One region of the world in particular is taking special interest in Trump, now that he’s the president-elect: Asia. With many smaller nations in the region depending on America as a deterrent to Chinese expansion, their security hangs on whether Mr. Trump follows through on his campaign promises. Following are just a few of the nations taking note.


The land of the rising sun has been an integral part of America’s foreign policy. In a desire to curtail Japanese expansionism shown in World War II, America introduced Article 9 into the Japanese Constitution, revoking Japan’s right to a conventional military. Officially, Japan has only a self-defense force with strict limits. America promised to provide military force in the event of a foreign invasion.

Following the Communist takeover of China in 1949, Japan proved to be a strategic buffer for America. From Japan, America could limit China’s expansion throughout Southeast Asia.

In the 70 years since the end of World War II, America has slowly loosened its grip on Japan’s military restrictions, but always recognized its strategic importance in projecting power to the region. With Donald Trump, that could all change.

During the first presidential debate, Mr. Trump singled out Japan as a nation that the U.S. would stop defending if it didn’t pay up: “Just to go down the list, we defend Japan, we defend Germany, we defend South Korea, we defend Saudi Arabia… we defend countries. They do not pay us. But they should be paying us because we are providing tremendous service, and we’re losing a fortune. … We can’t defend Japan, a behemoth, selling us cars by the million[s].”

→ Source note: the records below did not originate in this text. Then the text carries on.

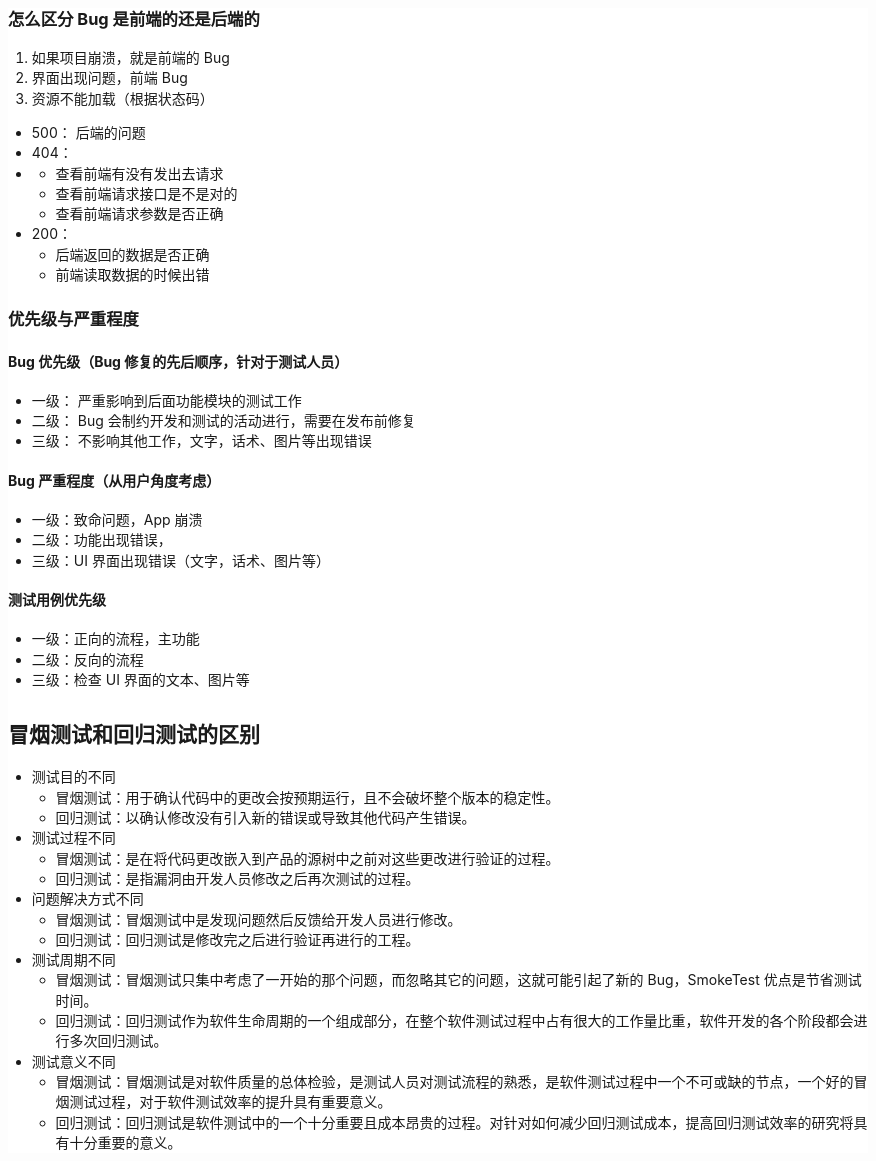 ### 怎么区分 Bug 是前端的还是后端的

1. 如果项目崩溃，就是前端的 Bug
2. 界面出现问题，前端 Bug
3. 资源不能加载（根据状态码）

- 500： 后端的问题
- 404：
- + 查看前端有没有发出去请求
  + 查看前端请求接口是不是对的
  + 查看前端请求参数是否正确
- 200：
  + 后端返回的数据是否正确
  + 前端读取数据的时候出错 
  
### 优先级与严重程度

#### Bug 优先级（Bug 修复的先后顺序，针对于测试人员）
- 一级： 严重影响到后面功能模块的测试工作
- 二级： Bug 会制约开发和测试的活动进行，需要在发布前修复
- 三级： 不影响其他工作，文字，话术、图片等出现错误

#### Bug 严重程度（从用户角度考虑）
- 一级：致命问题，App 崩溃
- 二级：功能出现错误，
- 三级：UI 界面出现错误（文字，话术、图片等）

#### 测试用例优先级

- 一级：正向的流程，主功能
- 二级：反向的流程
- 三级：检查 UI 界面的文本、图片等


## 冒烟测试和回归测试的区别

- 测试目的不同
  + 冒烟测试：用于确认代码中的更改会按预期运行，且不会破坏整个版本的稳定性。
  + 回归测试：以确认修改没有引入新的错误或导致其他代码产生错误。
- 测试过程不同
  + 冒烟测试：是在将代码更改嵌入到产品的源树中之前对这些更改进行验证的过程。
  + 回归测试：是指漏洞由开发人员修改之后再次测试的过程。
- 问题解决方式不同
  + 冒烟测试：冒烟测试中是发现问题然后反馈给开发人员进行修改。
  + 回归测试：回归测试是修改完之后进行验证再进行的工程。
- 测试周期不同
  + 冒烟测试：冒烟测试只集中考虑了一开始的那个问题，而忽略其它的问题，这就可能引起了新的 Bug，SmokeTest 优点是节省测试时间。
  + 回归测试：回归测试作为软件生命周期的一个组成部分，在整个软件测试过程中占有很大的工作量比重，软件开发的各个阶段都会进行多次回归测试。
- 测试意义不同
  + 冒烟测试：冒烟测试是对软件质量的总体检验，是测试人员对测试流程的熟悉，是软件测试过程中一个不可或缺的节点，一个好的冒烟测试过程，对于软件测试效率的提升具有重要意义。
  + 回归测试：回归测试是软件测试中的一个十分重要且成本昂贵的过程。对针对如何减少回归测试成本，提高回归测试效率的研究将具有十分重要的意义。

Comments like these are making many in Japan nervous. Japan is currently locked in a territorial dispute with China over the Senkaku-Diaoyu Islands. Should America abandon the region, Japan would be unable to defend itself against China.

But what is more troubling is President-elect Trump’s solution to the situation. Not wanting to leave Japan high and dry, Mr. Trump believes allowing Japan access to nuclear power would be a sufficient deterrent to cover America’s retreat from the nation. In a town hall meeting in Milwaukee, Wisconsin, earlier this year, Mr. Trump commented, “You have so many countries already—China, Pakistan, … Russia— … right now that have [nuclear weapons]. Now, wouldn’t you rather, in a certain sense, have Japan have nuclear weapons when North Korea has nuclear weapons?”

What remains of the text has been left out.